In the class, I've mentioned before, Creativity and Genius, taught by Michael Sizer, I've picked up the book "A Portrait of the Artist as a Young Man," by James Joyce, and "The Creating Brain, the Neuroscience of Genius," by Nancy C. Andreasen M.D.,Ph.D. What I've read in these books is life-changing. I finally am released from the notion that I am really alone in my problems when really, I am what Andreasen describes a creative person, and not necessarily in terms of the adjective, but in terms of the noun. I am a creative person wired differently from the rest of society, but I am not the only creative person, which is the more liberating idea.

Andrean describes the creative person as one who is open, adventurous, possessing an intense curiosity, sensitive, and therefore likely to percieve the world and its situations with greater intensity. That explains why when I was young and I observed my family and got into arguments with them, I was speaking about a point of view ungraspable to them and rebutting became a useless endeavor because I was always criticized and shut down. I also saw a reality that could not be articulated at the time, which prompted me to always turn to God for help and perseverence because He was the only one who understood me thoroughly and truthfully. Consequently, the incessant flow of thoughts in my mind barricaded by a fear of being shot down again if spoken of swelled into a spot of bitterness and resentment. I could only vent to God, but He, too, seemed to provoke some psychological disorder in me, because He is literally invisible and the human was made to seek out a community, except I became an alien to that.

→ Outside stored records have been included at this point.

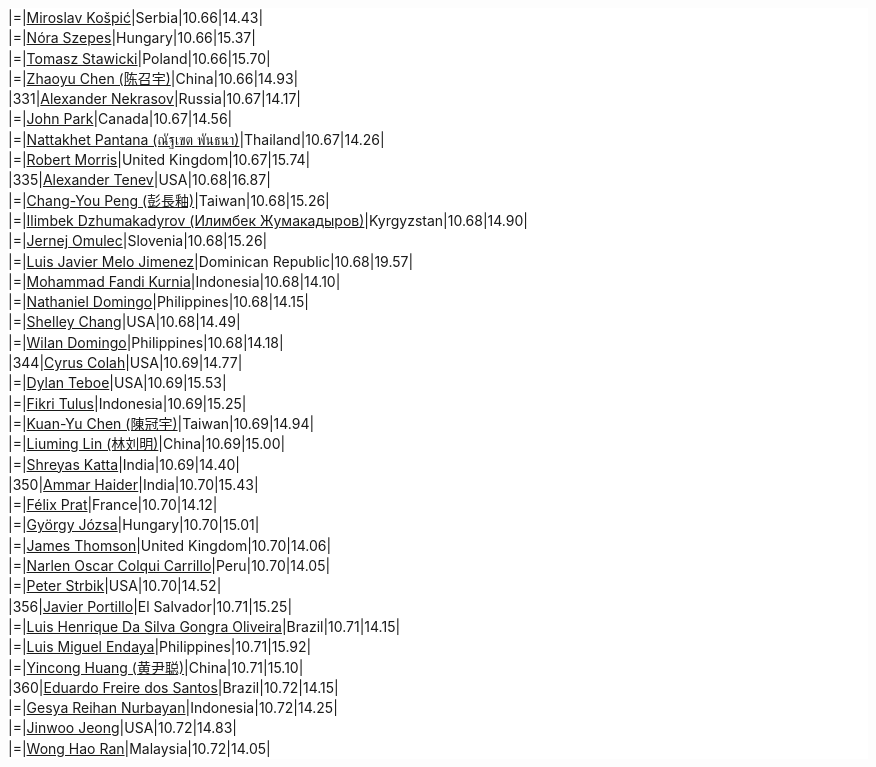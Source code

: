 |=|[Miroslav Košpić](https://www.worldcubeassociation.org/persons/2013KOPI01)|Serbia|10.66|14.43|  
|=|[Nóra Szepes](https://www.worldcubeassociation.org/persons/2009SZEP01)|Hungary|10.66|15.37|  
|=|[Tomasz Stawicki](https://www.worldcubeassociation.org/persons/2015STAW01)|Poland|10.66|15.70|  
|=|[Zhaoyu Chen (陈召宇)](https://www.worldcubeassociation.org/persons/2017CHEZ03)|China|10.66|14.93|  
|331|[Alexander Nekrasov](https://www.worldcubeassociation.org/persons/2014NEKR01)|Russia|10.67|14.17|  
|=|[John Park](https://www.worldcubeassociation.org/persons/2018PARK03)|Canada|10.67|14.56|  
|=|[Nattakhet Pantana (ณัฐเขต พันธนา)](https://www.worldcubeassociation.org/persons/2017PANT04)|Thailand|10.67|14.26|  
|=|[Robert Morris](https://www.worldcubeassociation.org/persons/2016MORR03)|United Kingdom|10.67|15.74|  
|335|[Alexander Tenev](https://www.worldcubeassociation.org/persons/2018TENE01)|USA|10.68|16.87|  
|=|[Chang-You Peng (彭長釉)](https://www.worldcubeassociation.org/persons/2014PENG07)|Taiwan|10.68|15.26|  
|=|[Ilimbek Dzhumakadyrov (Илимбек Жумакадыров)](https://www.worldcubeassociation.org/persons/2017DZHU01)|Kyrgyzstan|10.68|14.90|  
|=|[Jernej Omulec](https://www.worldcubeassociation.org/persons/2010OMUL01)|Slovenia|10.68|15.26|  
|=|[Luis Javier Melo Jimenez](https://www.worldcubeassociation.org/persons/2014JIME01)|Dominican Republic|10.68|19.57|  
|=|[Mohammad Fandi Kurnia](https://www.worldcubeassociation.org/persons/2016KURN02)|Indonesia|10.68|14.10|  
|=|[Nathaniel Domingo](https://www.worldcubeassociation.org/persons/2019DOMI03)|Philippines|10.68|14.15|  
|=|[Shelley Chang](https://www.worldcubeassociation.org/persons/2004CHAN04)|USA|10.68|14.49|  
|=|[Wilan Domingo](https://www.worldcubeassociation.org/persons/2017DOMI12)|Philippines|10.68|14.18|  
|344|[Cyrus Colah](https://www.worldcubeassociation.org/persons/2010COLA01)|USA|10.69|14.77|  
|=|[Dylan Teboe](https://www.worldcubeassociation.org/persons/2015TEBO01)|USA|10.69|15.53|  
|=|[Fikri Tulus](https://www.worldcubeassociation.org/persons/2010TULU01)|Indonesia|10.69|15.25|  
|=|[Kuan-Yu Chen (陳冠宇)](https://www.worldcubeassociation.org/persons/2009KUAN01)|Taiwan|10.69|14.94|  
|=|[Liuming Lin (林刘明)](https://www.worldcubeassociation.org/persons/2011LINL01)|China|10.69|15.00|  
|=|[Shreyas Katta](https://www.worldcubeassociation.org/persons/2014KATT01)|India|10.69|14.40|  
|350|[Ammar Haider](https://www.worldcubeassociation.org/persons/2012HAID01)|India|10.70|15.43|  
|=|[Félix Prat](https://www.worldcubeassociation.org/persons/2018PRAT11)|France|10.70|14.12|  
|=|[György Józsa](https://www.worldcubeassociation.org/persons/2014JOZS02)|Hungary|10.70|15.01|  
|=|[James Thomson](https://www.worldcubeassociation.org/persons/2015THOM01)|United Kingdom|10.70|14.06|  
|=|[Narlen Oscar Colqui Carrillo](https://www.worldcubeassociation.org/persons/2017CARR13)|Peru|10.70|14.05|  
|=|[Peter Strbik](https://www.worldcubeassociation.org/persons/2016STRB01)|USA|10.70|14.52|  
|356|[Javier Portillo](https://www.worldcubeassociation.org/persons/2018PORT11)|El Salvador|10.71|15.25|  
|=|[Luis Henrique Da Silva Gongra Oliveira](https://www.worldcubeassociation.org/persons/2013OLIV11)|Brazil|10.71|14.15|  
|=|[Luis Miguel Endaya](https://www.worldcubeassociation.org/persons/2016ENDA01)|Philippines|10.71|15.92|  
|=|[Yincong Huang (黄尹聪)](https://www.worldcubeassociation.org/persons/2016HUAN03)|China|10.71|15.10|  
|360|[Eduardo Freire dos Santos](https://www.worldcubeassociation.org/persons/2017SANT59)|Brazil|10.72|14.15|  
|=|[Gesya Reihan Nurbayan](https://www.worldcubeassociation.org/persons/2016NURB01)|Indonesia|10.72|14.25|  
|=|[Jinwoo Jeong](https://www.worldcubeassociation.org/persons/2018JEON03)|USA|10.72|14.83|  
|=|[Wong Hao Ran](https://www.worldcubeassociation.org/persons/2016RANW01)|Malaysia|10.72|14.05|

Now, I sit here looking back and seeing the struggle of a creative person through the chains and restrictive manners of societal conventions. I was a person with insight trying to break free, find a place of nurture. And here I am in art school, the best art school in the nation, MICA, and I could not have asked for a better community of creative people who are with me in this respect. I am where I am supposed to be and I am thankful that God has led me this far. I fit, and that's all despite my mere struggle to define my career path by facing the indimidating vastness of college choices like majors and everything else considered. But here I am, a declared Graphic Design major with a possible concentration in Video or Photography. I feel like I'm here for a reason, I'm not supposed to be anywhere else. I was wired and molded to become who I am today, someone I am sympathetic towards and proud of for making it this far.

I can't fully imagine what other creative people had to go through, the kind of trouble, rebellion, and especially the stakes they took to get here to MICA, whether it was leaving home with or without their parents or family's consent or approval.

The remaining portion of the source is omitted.